Legal sources are used as a reference in making legal discoveries, so judges need certain methods to explore them. Methods in legal discovery include the interpretation method and the legal construction or reasoning method (redeneerweijzen). First, the method of legal interpretation occurs when there are statutory provisions that can be directly determined by the concrete events at hand. This method is used in cases where regulations already exist but are not clear enough to be applied to concrete events because there are vague norms (vage norms), conflicts between legal norms (antinomy norms), and the uncertainty of statutory regulations (Sutiyoso, 2006).

Types of Interpretation Methods Known in Legal Discovery Activities

Grammatical (Objective) Interpretation Method

This method consists of interpreting words or terms in legislation in accordance with applicable legal language rules. This grammatical interpretation tries to understand the text of applicable statutory regulations. In general, this grammatical interpretation is used by judges in conjunction with logical interpretation, namely giving meaning to a legal rule through legal reasoning to apply to text that is vague or unclear (Ibrahim, 2011).

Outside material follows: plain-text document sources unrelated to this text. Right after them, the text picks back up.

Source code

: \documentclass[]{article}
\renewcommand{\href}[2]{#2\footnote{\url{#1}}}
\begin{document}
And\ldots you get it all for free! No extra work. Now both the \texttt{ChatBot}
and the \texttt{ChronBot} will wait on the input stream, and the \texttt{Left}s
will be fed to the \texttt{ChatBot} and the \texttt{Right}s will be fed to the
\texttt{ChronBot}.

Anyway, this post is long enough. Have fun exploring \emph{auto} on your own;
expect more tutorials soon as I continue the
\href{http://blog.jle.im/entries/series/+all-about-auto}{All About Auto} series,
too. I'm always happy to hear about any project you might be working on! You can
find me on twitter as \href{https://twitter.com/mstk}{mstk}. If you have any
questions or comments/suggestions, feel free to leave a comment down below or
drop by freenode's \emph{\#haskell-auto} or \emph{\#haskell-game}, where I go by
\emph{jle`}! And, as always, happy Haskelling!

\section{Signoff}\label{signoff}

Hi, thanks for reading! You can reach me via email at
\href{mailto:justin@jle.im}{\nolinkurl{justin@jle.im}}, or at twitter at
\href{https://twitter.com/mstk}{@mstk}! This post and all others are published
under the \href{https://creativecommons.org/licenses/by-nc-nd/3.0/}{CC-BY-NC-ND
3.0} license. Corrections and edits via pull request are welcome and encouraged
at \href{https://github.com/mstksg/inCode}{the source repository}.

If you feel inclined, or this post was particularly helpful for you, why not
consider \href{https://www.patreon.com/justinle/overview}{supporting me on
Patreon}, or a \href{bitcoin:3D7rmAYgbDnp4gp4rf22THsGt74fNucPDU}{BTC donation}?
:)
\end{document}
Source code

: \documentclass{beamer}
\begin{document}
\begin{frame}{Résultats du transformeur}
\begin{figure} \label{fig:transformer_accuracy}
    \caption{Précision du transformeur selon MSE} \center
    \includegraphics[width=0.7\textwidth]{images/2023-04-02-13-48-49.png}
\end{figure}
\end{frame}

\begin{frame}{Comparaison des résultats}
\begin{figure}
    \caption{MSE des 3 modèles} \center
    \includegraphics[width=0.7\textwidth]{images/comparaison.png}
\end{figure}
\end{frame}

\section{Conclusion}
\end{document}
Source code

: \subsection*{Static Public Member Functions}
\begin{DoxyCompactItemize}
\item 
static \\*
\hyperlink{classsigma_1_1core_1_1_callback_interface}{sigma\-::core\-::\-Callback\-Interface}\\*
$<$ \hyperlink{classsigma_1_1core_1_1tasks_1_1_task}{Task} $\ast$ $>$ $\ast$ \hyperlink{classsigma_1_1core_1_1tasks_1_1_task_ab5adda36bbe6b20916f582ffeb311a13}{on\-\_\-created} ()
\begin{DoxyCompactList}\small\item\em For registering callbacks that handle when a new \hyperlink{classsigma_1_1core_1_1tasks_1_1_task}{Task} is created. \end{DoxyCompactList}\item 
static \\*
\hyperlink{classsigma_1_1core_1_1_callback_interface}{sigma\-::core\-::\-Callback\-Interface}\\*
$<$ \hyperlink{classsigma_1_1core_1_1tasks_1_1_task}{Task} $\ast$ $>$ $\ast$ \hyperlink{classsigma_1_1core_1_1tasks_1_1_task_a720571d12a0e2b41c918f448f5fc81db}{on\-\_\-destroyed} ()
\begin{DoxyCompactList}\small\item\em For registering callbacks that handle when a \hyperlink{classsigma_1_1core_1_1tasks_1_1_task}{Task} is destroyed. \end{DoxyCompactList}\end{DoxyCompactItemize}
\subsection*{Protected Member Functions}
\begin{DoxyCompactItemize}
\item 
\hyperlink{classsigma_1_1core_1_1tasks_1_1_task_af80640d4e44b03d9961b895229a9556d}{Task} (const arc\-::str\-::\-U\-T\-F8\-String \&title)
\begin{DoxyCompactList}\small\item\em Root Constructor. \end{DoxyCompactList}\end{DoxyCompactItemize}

Authentic Interpretation Method

This method uses interpretation according to the limitations stated in the regulations themselves, which are usually placed in the explanation section (memorie van toelichting), the formulation of general provisions, or in one of the other article formulations.

Teleological (Sociological) Interpretation Method

This method uses the interpretation of laws in accordance with the purpose of their formation. Judges, in using this teleological interpretation, must see that statutory regulation is adapted to a new social situation so that the statutory provisions are not only seen textually but are also seen contextually. Systematic (logical) Interpretation Method, namely, a method of interpreting statutory regulations by connecting them with other regulations in the entire legal system. This systematic interpretation applies the principle that a country’s laws and regulations constitute a complete system so that one and the other must be interrelated and consistent. Thus, when interpreting laws and regulations, it must not depart from or deviate from a country’s legal system (Rifaii, 2010).

Historical (Subjective) Interpretation Method

This is a method of interpreting the meaning of laws according to their occurrence by researching history, both the history of the law and the history of the occurrence of laws, or, in other words, historical interpretation includes the interpretation of the history of laws (wet historic) and its legal history (recht hishistoricht). Interpretation according to the history of the law (wethistorich), namely looking for the meaning of the legislation as seen by the legislator when the law was formed. Legal historical interpretation (historical research) is an interpretation method that understands laws in their legal historical context. The comparative interpretation method involves interpreting regulations in another legal system. The other legal system referred to here could be the legal regulations of another country.

The Featureistic (Anticipatory) Interpretation Method

This is a method of anticipatory legal discovery that is an explanation of statutory provisions that do not yet have legal force. In other words, futuristic interpretation is a method of anticipatory legal discovery, namely explaining the current legal regulations (ius contitutum) based on future or envisioned legislative provisions (ius constituendum).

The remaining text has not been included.